WAKE UP CALL – Are Modern Languages in the UK under threat after the EU Referendum?

It’s too early to tell what the Referendum outcome will do to the status of European languages in the UK. One thing that stands out most at this time is the shortage of teachers in Modern Foreign Languages!
This is already endangering the sustainability of the Modern Foreign Languages even before the Referendum!
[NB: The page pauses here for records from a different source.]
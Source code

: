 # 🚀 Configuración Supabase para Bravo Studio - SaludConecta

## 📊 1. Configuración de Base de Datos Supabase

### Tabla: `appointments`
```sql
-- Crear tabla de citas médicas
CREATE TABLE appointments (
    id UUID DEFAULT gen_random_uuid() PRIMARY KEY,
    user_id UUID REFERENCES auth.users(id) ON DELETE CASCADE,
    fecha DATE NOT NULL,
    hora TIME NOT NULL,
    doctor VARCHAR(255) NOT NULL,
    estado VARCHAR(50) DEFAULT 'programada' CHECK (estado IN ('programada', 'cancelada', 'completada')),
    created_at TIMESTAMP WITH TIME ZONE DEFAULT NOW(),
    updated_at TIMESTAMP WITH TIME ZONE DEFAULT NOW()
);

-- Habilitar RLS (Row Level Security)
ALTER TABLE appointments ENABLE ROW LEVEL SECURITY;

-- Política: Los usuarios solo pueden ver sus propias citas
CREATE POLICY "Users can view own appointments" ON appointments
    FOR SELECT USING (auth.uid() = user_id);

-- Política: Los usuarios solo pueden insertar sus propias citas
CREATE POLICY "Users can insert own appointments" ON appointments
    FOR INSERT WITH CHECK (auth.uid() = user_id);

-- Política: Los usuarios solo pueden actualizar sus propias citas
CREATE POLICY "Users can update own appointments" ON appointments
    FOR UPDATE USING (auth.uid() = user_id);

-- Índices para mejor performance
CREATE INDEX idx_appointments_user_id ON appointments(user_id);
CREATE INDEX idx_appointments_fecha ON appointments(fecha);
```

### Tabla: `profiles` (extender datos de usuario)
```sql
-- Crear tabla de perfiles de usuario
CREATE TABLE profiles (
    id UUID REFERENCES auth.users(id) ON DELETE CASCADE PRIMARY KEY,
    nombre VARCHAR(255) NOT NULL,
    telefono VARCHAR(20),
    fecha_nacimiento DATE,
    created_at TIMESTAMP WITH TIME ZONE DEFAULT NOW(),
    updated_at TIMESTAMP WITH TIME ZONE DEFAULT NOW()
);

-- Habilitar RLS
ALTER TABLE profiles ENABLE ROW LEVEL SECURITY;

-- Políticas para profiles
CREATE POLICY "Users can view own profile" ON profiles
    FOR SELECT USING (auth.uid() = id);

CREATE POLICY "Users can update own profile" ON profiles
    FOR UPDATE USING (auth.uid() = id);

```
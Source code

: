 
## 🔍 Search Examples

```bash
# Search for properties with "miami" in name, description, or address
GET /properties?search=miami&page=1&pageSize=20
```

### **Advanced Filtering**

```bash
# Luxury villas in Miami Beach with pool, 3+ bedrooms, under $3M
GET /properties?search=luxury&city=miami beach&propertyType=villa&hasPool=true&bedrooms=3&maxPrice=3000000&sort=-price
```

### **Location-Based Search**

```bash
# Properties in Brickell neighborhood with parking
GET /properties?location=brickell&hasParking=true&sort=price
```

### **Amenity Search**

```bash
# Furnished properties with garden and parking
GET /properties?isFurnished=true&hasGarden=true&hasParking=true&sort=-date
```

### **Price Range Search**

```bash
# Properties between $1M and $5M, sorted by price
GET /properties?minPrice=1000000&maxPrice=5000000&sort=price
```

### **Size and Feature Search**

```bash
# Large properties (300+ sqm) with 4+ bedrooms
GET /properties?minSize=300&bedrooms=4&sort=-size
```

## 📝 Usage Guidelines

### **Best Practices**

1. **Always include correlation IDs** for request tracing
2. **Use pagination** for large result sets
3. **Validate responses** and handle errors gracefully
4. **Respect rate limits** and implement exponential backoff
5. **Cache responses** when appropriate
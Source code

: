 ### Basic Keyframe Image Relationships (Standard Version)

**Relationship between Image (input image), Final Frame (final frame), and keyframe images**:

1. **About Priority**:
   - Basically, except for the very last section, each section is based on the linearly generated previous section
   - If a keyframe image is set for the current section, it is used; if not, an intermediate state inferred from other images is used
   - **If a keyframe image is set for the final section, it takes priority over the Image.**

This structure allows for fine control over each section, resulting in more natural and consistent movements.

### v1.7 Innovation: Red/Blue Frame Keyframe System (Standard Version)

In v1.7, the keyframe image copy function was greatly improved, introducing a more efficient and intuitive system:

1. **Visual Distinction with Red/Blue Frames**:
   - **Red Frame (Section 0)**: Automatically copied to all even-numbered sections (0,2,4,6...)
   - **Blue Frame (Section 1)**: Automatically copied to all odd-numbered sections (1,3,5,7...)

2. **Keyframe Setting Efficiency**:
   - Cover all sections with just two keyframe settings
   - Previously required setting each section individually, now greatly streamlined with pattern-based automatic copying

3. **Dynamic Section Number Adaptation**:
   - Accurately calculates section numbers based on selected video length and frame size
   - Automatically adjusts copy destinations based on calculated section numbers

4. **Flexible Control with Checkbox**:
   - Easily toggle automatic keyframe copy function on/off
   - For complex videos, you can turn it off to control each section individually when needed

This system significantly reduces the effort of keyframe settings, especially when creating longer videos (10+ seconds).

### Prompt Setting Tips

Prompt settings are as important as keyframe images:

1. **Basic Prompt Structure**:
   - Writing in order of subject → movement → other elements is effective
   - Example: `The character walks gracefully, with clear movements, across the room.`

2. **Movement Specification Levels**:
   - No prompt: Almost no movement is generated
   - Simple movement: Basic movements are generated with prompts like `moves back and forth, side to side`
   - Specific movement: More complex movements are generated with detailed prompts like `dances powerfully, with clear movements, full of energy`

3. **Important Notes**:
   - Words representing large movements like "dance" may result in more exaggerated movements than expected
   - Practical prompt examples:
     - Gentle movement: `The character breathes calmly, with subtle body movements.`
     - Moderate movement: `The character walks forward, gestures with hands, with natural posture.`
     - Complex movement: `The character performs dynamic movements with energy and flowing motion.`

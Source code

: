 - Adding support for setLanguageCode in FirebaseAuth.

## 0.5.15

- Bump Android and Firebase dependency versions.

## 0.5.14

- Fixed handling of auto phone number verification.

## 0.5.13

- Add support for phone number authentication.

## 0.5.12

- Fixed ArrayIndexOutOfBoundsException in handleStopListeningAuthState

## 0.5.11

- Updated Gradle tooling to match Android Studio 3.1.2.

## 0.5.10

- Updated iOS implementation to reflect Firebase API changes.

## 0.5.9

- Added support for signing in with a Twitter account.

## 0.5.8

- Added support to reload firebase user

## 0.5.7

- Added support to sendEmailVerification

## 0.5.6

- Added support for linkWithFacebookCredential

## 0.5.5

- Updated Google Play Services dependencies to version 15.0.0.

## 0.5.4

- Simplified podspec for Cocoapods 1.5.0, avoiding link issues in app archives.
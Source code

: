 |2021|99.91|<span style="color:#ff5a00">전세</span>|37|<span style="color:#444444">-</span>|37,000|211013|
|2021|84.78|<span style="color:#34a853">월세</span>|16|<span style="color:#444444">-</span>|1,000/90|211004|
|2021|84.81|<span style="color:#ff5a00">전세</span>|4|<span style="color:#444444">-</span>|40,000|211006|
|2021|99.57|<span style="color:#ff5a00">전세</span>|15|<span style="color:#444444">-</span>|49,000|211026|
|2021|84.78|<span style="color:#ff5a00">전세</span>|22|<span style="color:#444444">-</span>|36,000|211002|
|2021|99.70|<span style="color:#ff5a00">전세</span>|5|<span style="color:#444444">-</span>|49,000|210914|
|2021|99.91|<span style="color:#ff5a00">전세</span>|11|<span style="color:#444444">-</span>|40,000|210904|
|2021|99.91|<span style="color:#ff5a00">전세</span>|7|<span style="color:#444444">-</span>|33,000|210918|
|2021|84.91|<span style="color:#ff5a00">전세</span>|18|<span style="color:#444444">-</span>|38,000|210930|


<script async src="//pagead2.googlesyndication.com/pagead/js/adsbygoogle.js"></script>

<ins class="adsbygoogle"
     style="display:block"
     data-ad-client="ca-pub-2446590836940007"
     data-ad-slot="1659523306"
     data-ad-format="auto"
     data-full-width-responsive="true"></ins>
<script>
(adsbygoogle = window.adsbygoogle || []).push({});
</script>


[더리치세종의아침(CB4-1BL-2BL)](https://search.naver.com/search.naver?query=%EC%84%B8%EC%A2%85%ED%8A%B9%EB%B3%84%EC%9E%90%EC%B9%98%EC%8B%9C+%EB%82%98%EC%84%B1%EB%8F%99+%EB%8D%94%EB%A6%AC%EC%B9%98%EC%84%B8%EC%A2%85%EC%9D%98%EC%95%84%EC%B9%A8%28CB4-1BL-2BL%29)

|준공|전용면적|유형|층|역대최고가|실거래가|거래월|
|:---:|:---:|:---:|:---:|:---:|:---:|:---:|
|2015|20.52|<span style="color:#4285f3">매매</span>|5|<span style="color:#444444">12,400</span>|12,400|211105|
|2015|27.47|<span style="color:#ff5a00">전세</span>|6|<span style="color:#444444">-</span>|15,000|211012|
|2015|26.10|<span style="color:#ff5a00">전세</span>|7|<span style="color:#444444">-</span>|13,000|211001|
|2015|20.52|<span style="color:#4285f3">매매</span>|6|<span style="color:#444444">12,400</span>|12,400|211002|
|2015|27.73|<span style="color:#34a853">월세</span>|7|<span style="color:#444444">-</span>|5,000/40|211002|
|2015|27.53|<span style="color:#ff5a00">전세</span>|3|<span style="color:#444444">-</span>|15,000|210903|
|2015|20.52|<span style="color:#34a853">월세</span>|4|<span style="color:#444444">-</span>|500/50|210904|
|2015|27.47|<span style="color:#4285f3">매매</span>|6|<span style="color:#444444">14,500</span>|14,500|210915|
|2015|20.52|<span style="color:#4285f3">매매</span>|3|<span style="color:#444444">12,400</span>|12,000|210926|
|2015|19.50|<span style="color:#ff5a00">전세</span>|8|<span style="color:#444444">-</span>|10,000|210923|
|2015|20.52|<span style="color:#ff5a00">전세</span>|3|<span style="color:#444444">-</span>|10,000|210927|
Now the fix it quick using the obvious solution – to recruit native speaking language teachers from France, Spain and Germany to plug the gap – has been very much undermined.
The consequent of the past policies mistakenly put in place has seen the closing of many Modern Languages departments in UK universities, and an obvious native language teacher shortage that is contributing to the country’s trade deficit with the EU because the UK’s foreign language expertise is lessening along with our languages graduates.
The overall picture is that we are losing the academic infrastructure that is necessary to equip our children across the UK with the language skills and the cultural insight they need to be confident citizens of a global world that EU citizens from other countries can often move with greater ease!
Later this will damage the motivation to learn modern foreign languages. Young adults and children choose languages for GCSE or A-levels not because it’s useful for a future career choice, or because it will assist ordering a drink on holiday or to ask which way to the beach, but because they have an inspirational teacher, who make the subject enjoyable experience, and may open the possibility of discovering a whole new world, a new identity even when visiting a country or through a film or book where the language comes to life.
The number of inspiring native speaking teachers is decreasing and school exchanges are becoming a victim of red tape – which is going to be the real winner of the Referendums outcome.
We need to work together Parents, Schools, language communities, cultural institutions, the creative industries and businesses to give our young people opportunities to develop the languages they may already know from home, and expand their linguistic horizons in order to be able to appreciate the value of cultural diversity.
Languages are above all about cultural identity, and as such a vital part of human life in a global world that is unlikely ever to become so culturally and linguistically needy that everyone will speak only global English!
So let us make this Referendum a WAKE UP CALL to us all of the importance of modern foreign languages and the cultural exposure they offer our children and young adults across the UK!